» **Supplied data**:
* * * *

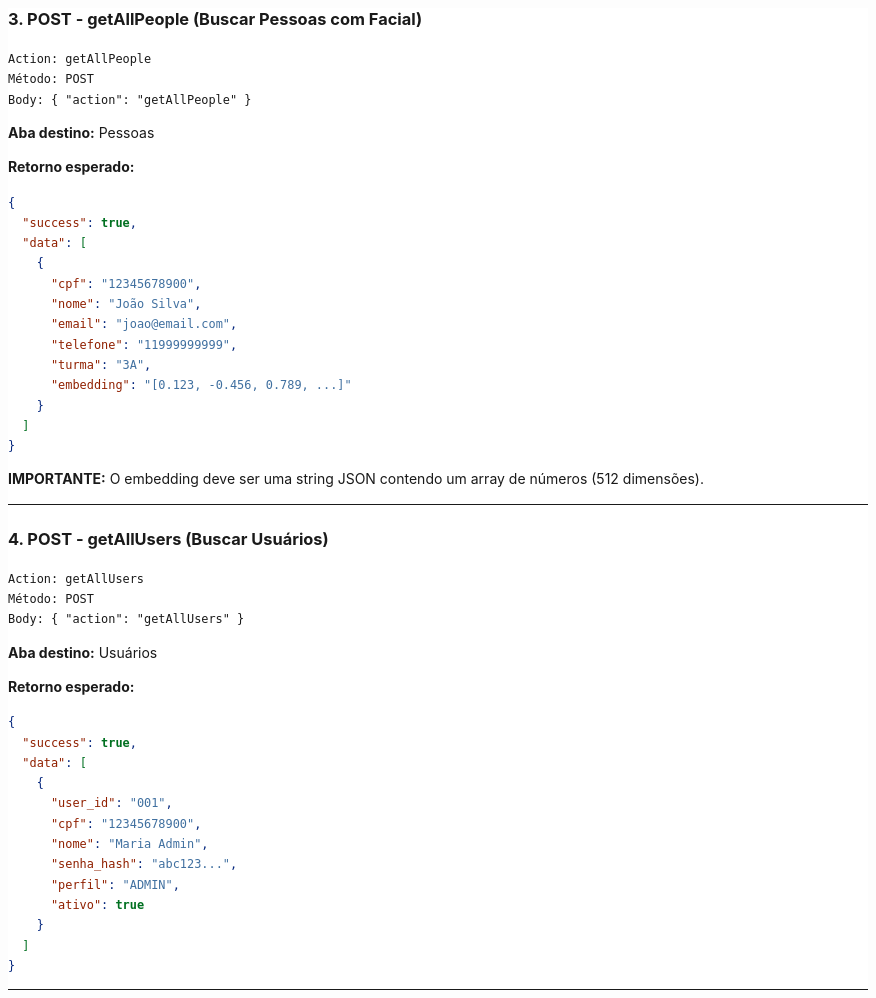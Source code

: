 
### 3. POST - getAllPeople (Buscar Pessoas com Facial)
```
Action: getAllPeople
Método: POST
Body: { "action": "getAllPeople" }
```

**Aba destino:** Pessoas

**Retorno esperado:**
```json
{
  "success": true,
  "data": [
    {
      "cpf": "12345678900",
      "nome": "João Silva",
      "email": "joao@email.com",
      "telefone": "11999999999",
      "turma": "3A",
      "embedding": "[0.123, -0.456, 0.789, ...]"
    }
  ]
}
```

**IMPORTANTE:** O embedding deve ser uma string JSON contendo um array de números (512 dimensões).

---

### 4. POST - getAllUsers (Buscar Usuários)
```
Action: getAllUsers
Método: POST
Body: { "action": "getAllUsers" }
```

**Aba destino:** Usuários

**Retorno esperado:**
```json
{
  "success": true,
  "data": [
    {
      "user_id": "001",
      "cpf": "12345678900",
      "nome": "Maria Admin",
      "senha_hash": "abc123...",
      "perfil": "ADMIN",
      "ativo": true
    }
  ]
}
```

---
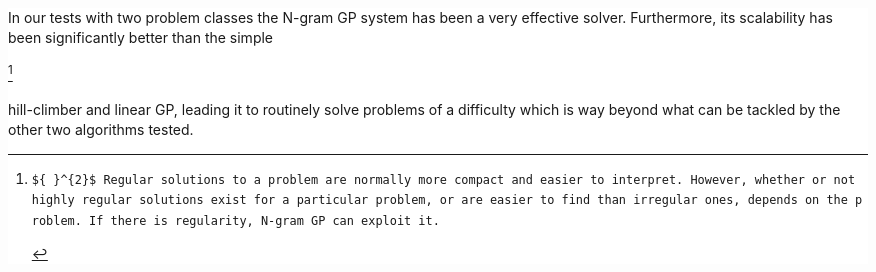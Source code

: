 In our tests with two problem classes the N-gram GP system has been a very effective solver. Furthermore, its scalability has been significantly better than the simple

[^0]
[^0]:    ${ }^{2}$ Regular solutions to a problem are normally more compact and easier to interpret. However, whether or not highly regular solutions exist for a particular problem, or are easier to find than irregular ones, depends on the problem. If there is regularity, N-gram GP can exploit it.

hill-climber and linear GP, leading it to routinely solve problems of a difficulty which is way beyond what can be tackled by the other two algorithms tested.


[^0]:    ${ }^{1}$ In fact, there is a fundamental equivalence between probabilistic grammars and other probabilistic approaches (see [14] for a detailed explanation).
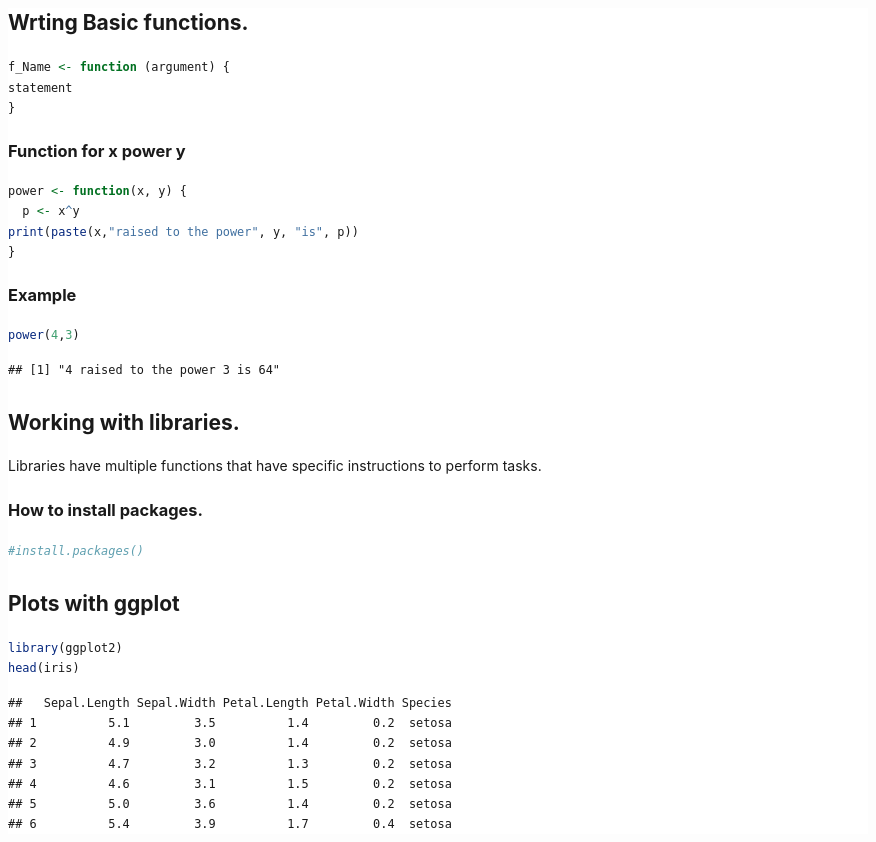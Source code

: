 ## Wrting Basic functions.


```r
f_Name <- function (argument) {
statement
}
```

### Function  for x power y


```r
power <- function(x, y) {
  p <- x^y
print(paste(x,"raised to the power", y, "is", p))
}
```

### Example


```r
power(4,3)
```

```
## [1] "4 raised to the power 3 is 64"
```

## Working with libraries.

Libraries have multiple functions that have specific instructions to perform tasks.
 
### How to install packages. 



```r
#install.packages()
```


## Plots with ggplot


```r
library(ggplot2)
head(iris)
```

```
##   Sepal.Length Sepal.Width Petal.Length Petal.Width Species
## 1          5.1         3.5          1.4         0.2  setosa
## 2          4.9         3.0          1.4         0.2  setosa
## 3          4.7         3.2          1.3         0.2  setosa
## 4          4.6         3.1          1.5         0.2  setosa
## 5          5.0         3.6          1.4         0.2  setosa
## 6          5.4         3.9          1.7         0.4  setosa
```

* * * *

» **Activity**:
Make an exact copy of the listing above. Its pictures are not needed.

» **Task result**:
Source code

: 
### 3. POST - getAllPeople (Buscar Pessoas com Facial)
```
Action: getAllPeople
Método: POST
Body: { "action": "getAllPeople" }
```

**Aba destino:** Pessoas

**Retorno esperado:**
```json
{
  "success": true,
  "data": [
    {
      "cpf": "12345678900",
      "nome": "João Silva",
      "email": "joao@email.com",
      "telefone": "11999999999",
      "turma": "3A",
      "embedding": "[0.123, -0.456, 0.789, ...]"
    }
  ]
}
```

**IMPORTANTE:** O embedding deve ser uma string JSON contendo um array de números (512 dimensões).

---

### 4. POST - getAllUsers (Buscar Usuários)
```
Action: getAllUsers
Método: POST
Body: { "action": "getAllUsers" }
```

**Aba destino:** Usuários

**Retorno esperado:**
```json
{
  "success": true,
  "data": [
    {
      "user_id": "001",
      "cpf": "12345678900",
      "nome": "Maria Admin",
      "senha_hash": "abc123...",
      "perfil": "ADMIN",
      "ativo": true
    }
  ]
}
```

---
Source code

: In our tests with two problem classes the N-gram GP system has been a very effective solver. Furthermore, its scalability has been significantly better than the simple

[^0]
[^0]:    ${ }^{2}$ Regular solutions to a problem are normally more compact and easier to interpret. However, whether or not highly regular solutions exist for a particular problem, or are easier to find than irregular ones, depends on the problem. If there is regularity, N-gram GP can exploit it.

hill-climber and linear GP, leading it to routinely solve problems of a difficulty which is way beyond what can be tackled by the other two algorithms tested.


[^0]:    ${ }^{1}$ In fact, there is a fundamental equivalence between probabilistic grammars and other probabilistic approaches (see [14] for a detailed explanation).
Source code

: ## Wrting Basic functions.


```r
f_Name <- function (argument) {
statement
}
```

### Function  for x power y


```r
power <- function(x, y) {
  p <- x^y
print(paste(x,"raised to the power", y, "is", p))
}
```

### Example


```r
power(4,3)
```

```
## [1] "4 raised to the power 3 is 64"
```

## Working with libraries.

Libraries have multiple functions that have specific instructions to perform tasks.
 
### How to install packages. 



```r
#install.packages()
```


## Plots with ggplot


```r
library(ggplot2)
head(iris)
```

```
##   Sepal.Length Sepal.Width Petal.Length Petal.Width Species
## 1          5.1         3.5          1.4         0.2  setosa
## 2          4.9         3.0          1.4         0.2  setosa
## 3          4.7         3.2          1.3         0.2  setosa
## 4          4.6         3.1          1.5         0.2  setosa
## 5          5.0         3.6          1.4         0.2  setosa
## 6          5.4         3.9          1.7         0.4  setosa
```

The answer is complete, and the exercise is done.